"The Womb of Impossibility"
When something - or somebody - seems impossible, God's greatest involvement and working may be at hand. Indeed, our Heavenly Father brought forth His Son in a womb where no chance of conception seemed to exist.
"A virgin shall conceive...With God nothing shall be impossible" (Isaiah 7:14; Luke 1:37).
Regarding the impossible, the Apostle Paul also comes to mind. Had there been one human being to write off regarding the possibility of conversion during the early days of the church, Saul of Tarsus would have been the man. This "Hebrew of the Hebrews" joined most of his Jewish brethren in dismissing the Lord Jesus Christ as the Messiah of Israel (Philippians 3:5). "He came unto His own and His own received Him not" wrote the Apostle John of God's earthly nation (John 1:11). Saul served as a primary leader of a wayward people, beginning with his consenting to the stoning of the church's first martyr Stephen. This initiated an unholy persecution of believers by Saul, whose actions described by Luke paint a dark and savage picture of virulent hatred. "As for Saul, he made havoc of the church, entering into every house, and haling men and women, committed them to prison" (Acts 8:1; 3). As Paul himself later confessed, "When they were put to death, I gave my voice against them" (Acts 26:10).
We know the rest of the story, of course. God interrupted Saul's downward flight on the road to Damascus, first converting Saul, and then commissioning him to go forth as the Lord's chief emissary and writer of the New Testament epistles. The Apostle Paul was born in the womb of impossibility, so much so that his reputation followed him decades later, leading Christians to hold Paul in suspicion and distrust (I Corinthians 9:1-3). Again, the one man of his era that all would have counted as beyond hope became the one man of eternity who most proclaimed the "Lord Jesus Christ, which is our hope" (I Timothy 1:1). Impossible? Saul of Tarsus. Unless, of course, the God with whom "nothing shall be impossible" births the Apostle Paul in a human heart redeemable only by the Divine intervention of grace and truth in the Lord Jesus. "If any man be in Christ, he is a new creature. Old things are passed away, behold, all things are become new" (II Corinthians 5:17).

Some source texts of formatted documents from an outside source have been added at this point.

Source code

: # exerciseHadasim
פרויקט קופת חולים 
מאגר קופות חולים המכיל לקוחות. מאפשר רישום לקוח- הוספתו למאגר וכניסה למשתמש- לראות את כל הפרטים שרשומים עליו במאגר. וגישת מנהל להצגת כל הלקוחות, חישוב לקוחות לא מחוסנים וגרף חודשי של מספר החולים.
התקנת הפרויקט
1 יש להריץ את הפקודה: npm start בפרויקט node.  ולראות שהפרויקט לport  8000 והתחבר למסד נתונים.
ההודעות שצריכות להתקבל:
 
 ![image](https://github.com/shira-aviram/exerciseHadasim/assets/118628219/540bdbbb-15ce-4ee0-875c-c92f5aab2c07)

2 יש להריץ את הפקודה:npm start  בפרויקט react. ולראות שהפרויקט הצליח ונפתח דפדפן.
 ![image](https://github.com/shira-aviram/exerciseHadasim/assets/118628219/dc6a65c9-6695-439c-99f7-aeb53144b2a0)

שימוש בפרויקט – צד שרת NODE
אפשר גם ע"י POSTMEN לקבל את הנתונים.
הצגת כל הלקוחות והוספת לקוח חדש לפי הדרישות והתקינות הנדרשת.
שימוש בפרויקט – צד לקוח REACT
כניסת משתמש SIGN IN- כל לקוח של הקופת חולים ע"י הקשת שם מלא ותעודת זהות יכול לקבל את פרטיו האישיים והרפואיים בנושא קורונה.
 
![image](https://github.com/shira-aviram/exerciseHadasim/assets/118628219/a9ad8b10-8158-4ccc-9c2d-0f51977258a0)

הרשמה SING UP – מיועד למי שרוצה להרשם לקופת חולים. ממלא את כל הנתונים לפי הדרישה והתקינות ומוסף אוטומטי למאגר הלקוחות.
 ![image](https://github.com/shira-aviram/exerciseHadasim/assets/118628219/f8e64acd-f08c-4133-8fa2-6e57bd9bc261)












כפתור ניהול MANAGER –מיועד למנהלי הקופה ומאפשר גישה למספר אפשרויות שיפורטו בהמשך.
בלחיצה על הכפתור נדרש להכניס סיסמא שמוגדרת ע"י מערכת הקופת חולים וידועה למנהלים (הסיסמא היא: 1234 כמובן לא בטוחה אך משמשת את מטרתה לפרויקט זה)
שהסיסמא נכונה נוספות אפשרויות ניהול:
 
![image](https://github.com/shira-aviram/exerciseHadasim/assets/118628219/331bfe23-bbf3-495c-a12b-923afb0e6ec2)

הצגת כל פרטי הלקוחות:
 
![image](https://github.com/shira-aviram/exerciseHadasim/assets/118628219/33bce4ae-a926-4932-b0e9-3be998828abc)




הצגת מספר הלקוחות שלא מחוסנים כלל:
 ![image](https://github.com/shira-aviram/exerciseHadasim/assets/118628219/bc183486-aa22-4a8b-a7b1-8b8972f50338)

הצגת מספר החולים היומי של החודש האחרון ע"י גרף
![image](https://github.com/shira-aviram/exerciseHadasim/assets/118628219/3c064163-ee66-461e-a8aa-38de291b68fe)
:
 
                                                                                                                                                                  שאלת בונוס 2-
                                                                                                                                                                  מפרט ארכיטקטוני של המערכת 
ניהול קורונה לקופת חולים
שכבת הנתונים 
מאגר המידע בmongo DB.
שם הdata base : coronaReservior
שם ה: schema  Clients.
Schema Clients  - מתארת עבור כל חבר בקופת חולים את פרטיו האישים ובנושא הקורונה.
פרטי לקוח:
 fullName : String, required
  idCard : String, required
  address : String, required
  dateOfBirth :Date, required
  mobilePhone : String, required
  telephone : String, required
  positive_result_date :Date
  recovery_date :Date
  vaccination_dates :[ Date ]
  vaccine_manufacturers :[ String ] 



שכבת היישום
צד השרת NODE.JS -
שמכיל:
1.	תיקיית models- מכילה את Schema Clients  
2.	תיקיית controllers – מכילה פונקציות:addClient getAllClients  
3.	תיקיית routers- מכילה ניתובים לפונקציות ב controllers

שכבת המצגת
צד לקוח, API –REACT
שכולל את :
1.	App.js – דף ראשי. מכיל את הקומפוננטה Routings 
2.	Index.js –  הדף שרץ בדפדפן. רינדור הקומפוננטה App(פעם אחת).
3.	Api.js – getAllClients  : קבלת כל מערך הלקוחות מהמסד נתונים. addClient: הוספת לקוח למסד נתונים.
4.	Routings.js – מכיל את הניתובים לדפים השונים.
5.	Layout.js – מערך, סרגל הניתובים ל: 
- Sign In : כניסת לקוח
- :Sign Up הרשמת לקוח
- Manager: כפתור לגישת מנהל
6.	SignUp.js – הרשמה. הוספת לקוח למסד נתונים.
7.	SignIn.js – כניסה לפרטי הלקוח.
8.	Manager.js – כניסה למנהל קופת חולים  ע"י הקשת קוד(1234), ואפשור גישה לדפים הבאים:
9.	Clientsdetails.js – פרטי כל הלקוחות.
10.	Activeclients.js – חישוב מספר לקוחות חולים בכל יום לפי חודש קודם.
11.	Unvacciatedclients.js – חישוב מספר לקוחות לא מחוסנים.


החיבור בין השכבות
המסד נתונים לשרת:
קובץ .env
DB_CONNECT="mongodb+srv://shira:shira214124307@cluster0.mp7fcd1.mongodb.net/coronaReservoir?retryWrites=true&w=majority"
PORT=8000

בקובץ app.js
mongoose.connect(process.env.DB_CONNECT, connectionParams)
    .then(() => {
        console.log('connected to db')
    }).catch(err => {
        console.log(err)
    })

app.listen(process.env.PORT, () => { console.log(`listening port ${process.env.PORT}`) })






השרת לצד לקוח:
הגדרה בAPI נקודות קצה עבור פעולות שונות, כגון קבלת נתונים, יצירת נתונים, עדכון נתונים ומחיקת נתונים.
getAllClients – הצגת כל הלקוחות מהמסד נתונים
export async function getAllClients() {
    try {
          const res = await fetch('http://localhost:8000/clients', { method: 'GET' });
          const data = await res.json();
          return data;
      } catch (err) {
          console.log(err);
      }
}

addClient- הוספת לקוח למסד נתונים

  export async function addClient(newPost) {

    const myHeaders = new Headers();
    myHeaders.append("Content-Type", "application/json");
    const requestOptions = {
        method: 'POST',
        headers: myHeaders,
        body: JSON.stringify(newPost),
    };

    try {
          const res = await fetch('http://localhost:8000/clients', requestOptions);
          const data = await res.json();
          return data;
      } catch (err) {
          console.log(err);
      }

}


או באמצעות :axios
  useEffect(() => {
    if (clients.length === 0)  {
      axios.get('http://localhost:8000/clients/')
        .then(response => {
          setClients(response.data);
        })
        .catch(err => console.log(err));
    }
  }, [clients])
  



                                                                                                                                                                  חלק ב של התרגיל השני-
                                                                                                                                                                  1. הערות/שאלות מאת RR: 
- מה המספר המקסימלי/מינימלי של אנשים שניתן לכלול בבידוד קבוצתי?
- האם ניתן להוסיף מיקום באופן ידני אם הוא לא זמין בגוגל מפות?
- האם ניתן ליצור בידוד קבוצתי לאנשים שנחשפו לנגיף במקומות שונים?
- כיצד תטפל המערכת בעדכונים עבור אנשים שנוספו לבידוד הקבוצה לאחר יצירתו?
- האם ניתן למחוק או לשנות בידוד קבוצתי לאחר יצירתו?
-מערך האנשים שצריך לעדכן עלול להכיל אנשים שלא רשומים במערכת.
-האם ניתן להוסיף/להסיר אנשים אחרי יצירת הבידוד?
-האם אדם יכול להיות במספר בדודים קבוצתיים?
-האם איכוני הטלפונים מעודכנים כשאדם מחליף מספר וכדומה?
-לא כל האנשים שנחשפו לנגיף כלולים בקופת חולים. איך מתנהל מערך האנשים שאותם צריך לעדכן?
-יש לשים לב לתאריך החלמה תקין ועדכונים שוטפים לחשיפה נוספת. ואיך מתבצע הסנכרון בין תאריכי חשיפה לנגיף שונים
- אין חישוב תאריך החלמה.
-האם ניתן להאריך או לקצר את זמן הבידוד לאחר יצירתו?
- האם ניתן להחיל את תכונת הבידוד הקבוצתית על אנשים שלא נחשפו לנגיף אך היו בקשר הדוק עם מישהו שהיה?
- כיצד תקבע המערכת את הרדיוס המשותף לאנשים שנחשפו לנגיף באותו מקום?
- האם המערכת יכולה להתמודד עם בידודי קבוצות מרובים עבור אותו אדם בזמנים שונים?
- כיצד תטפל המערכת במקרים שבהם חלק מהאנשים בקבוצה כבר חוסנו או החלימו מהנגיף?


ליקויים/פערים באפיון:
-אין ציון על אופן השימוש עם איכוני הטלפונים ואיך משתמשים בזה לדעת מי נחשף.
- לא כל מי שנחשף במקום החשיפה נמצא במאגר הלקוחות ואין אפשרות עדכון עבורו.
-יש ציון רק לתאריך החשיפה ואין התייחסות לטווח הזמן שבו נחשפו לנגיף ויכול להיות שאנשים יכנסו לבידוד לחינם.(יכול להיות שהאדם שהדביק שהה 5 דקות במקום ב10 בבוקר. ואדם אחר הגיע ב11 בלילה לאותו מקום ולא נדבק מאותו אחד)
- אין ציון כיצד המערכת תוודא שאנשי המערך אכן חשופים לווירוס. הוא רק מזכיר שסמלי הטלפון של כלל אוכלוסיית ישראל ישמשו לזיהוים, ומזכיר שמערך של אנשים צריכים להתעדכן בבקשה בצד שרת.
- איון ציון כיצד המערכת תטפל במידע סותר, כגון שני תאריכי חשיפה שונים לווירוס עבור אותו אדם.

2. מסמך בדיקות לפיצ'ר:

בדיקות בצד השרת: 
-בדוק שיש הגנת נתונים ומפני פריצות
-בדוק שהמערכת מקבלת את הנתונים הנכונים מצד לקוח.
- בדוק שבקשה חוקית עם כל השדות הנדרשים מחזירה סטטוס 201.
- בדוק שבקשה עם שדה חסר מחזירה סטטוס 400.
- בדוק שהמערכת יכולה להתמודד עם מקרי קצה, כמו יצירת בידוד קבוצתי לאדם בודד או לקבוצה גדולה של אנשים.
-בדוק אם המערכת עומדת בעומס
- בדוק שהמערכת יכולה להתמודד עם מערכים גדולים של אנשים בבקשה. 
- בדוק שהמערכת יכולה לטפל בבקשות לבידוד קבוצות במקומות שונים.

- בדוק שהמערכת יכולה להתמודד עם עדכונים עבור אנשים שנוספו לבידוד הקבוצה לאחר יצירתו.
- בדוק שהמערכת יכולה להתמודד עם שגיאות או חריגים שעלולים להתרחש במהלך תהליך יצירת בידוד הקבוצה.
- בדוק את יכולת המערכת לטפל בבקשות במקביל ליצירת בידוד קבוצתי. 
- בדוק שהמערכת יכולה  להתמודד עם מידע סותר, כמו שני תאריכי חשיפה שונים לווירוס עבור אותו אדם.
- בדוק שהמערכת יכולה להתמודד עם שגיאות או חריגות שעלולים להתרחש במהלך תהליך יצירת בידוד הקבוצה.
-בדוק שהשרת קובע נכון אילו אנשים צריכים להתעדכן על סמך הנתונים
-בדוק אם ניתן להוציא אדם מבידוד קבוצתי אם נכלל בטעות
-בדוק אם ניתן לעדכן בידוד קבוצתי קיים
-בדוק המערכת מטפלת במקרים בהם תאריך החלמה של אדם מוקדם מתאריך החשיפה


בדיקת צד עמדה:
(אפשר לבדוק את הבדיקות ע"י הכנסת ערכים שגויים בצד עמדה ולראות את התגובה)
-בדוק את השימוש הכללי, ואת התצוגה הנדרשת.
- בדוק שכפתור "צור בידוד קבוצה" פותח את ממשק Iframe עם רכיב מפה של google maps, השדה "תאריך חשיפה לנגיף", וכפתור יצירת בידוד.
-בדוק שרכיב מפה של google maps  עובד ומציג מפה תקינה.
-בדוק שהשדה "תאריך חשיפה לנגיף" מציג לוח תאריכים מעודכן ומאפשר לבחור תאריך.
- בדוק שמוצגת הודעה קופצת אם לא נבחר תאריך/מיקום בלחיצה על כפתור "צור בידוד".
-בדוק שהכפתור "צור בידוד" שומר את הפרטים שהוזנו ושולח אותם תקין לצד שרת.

What or who seems impossible to us? We do well to remember Saul's story, or better yet, our own experience of redemption in the Lord Jesus. Indeed, every believer must bear the attitude that if Christ could "save a wretch like me," surely all others must be potential candidates for the grace of God. Moreover, when circumstances, situations, and conditions seem beyond repair or redemption, the remembrance of "nothing shall be impossible" must cause us to lift up our eyes to behold the Light that "shineth in darkness" (John 1:5). Our Heavenly Father does His best work in things and in people seemingly bereft of hope. His glory shines all the brighter as the Lord reveals His wondrous capability in virgin wombs and virulent hearts…
"With God, all things are possible."
Weekly Memory Verse
But God commendeth His love toward us in that while we were yet sinners, Christ died for us.